### Task directions
Where a line of the records holds the string "number", copy that line.
►
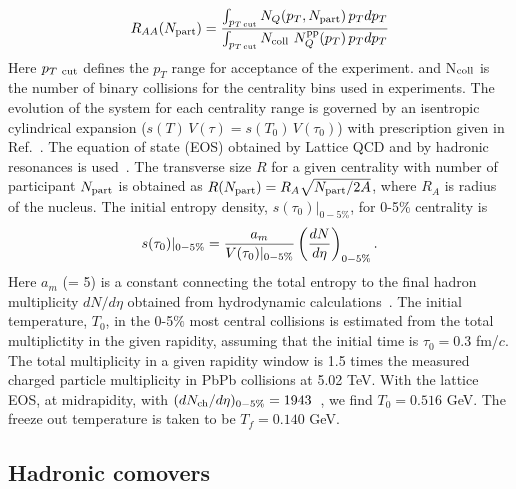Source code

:\documentclass[12pt,a4paper,final]{iopart} %
\newcommand{\npart}{N_{\rm part}}
\begin{document}
\begin{equation}
  R_{AA}(N_{\rm part}) = \frac{\int_{p_{T\,\rm cut}} N_{Q}(p_T, \npart) \, p_T dp_T}
                  {\int_{p_{T\,\rm cut}} N_{\rm coll} \,\, N^{\rm pp}_{Q}(p_T) \, p_T dp_T} 
\label{raa2}
\end{equation}
Here $p_{T~{\rm cut}}$ defines the $p_T$ range for acceptance of the experiment.
and N$_{\rm coll}$ is the number of binary collisions for the centrality bins used in
experiments.
 The evolution of the system for each centrality range is governed by an isentropic
cylindrical expansion ($s(T)\,V(\tau)= s(T_0)\,V(\tau_0)$) with prescription given
in Ref.~\cite{Kumar:2014kfa}.
The equation of state (EOS) obtained by Lattice QCD and by hadronic resonances is
used~\cite{Huovinen:2009yb}. The transverse size $R$ for a given centrality
with number of participant $\npart$ is obtained as $R(\npart) = R_{A} \sqrt{\npart/2A}$,
where $R_{A}$ is radius of the nucleus.
The initial entropy density, $s(\tau_0)|_{0-5\%}$, for 0-5\% centrality is 
\begin{eqnarray}
s(\tau_0)|_{0-5\%}  = {a_{m} \over V(\tau_0)|_{0-5\%}}   \left(\frac{dN}{d\eta}\right)_{0-5\%} . 
\label{TempVsMult}
\end{eqnarray}  
Here $a_m$ (= 5) is a constant connecting the total entropy to the final hadron 
multiplicity $dN/d\eta$ obtained from hydrodynamic calculations~\cite{Shuryak:1992wc}.
The initial temperature, $T_0$, in the 0-5$\%$ most central collisions is estimated 
from the total multiplictity in the given rapidity, assuming that the initial time is
$\tau_0 = 0.3$ fm/$c$. The total multiplicity in a given rapidity window is
1.5 times the measured charged particle multiplicity in PbPb collisions at 5.02 TeV.
With the lattice EOS, at midrapidity, with $(dN_{\rm ch}/d\eta)_{0-5\%} = 1943$~\cite{Adam:2015ptt}, 
we find $T_0 = 0.516$ GeV. The freeze out temperature is taken to be $T_f=0.140$ GeV.

\subsection{Hadronic comovers}
\end{document}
◄
### Answer to the problem
and N$_{\rm coll}$ is the number of binary collisions for the centrality bins used in
with number of participant $\npart$ is obtained as $R(\npart) = R_{A} \sqrt{\npart/2A}$,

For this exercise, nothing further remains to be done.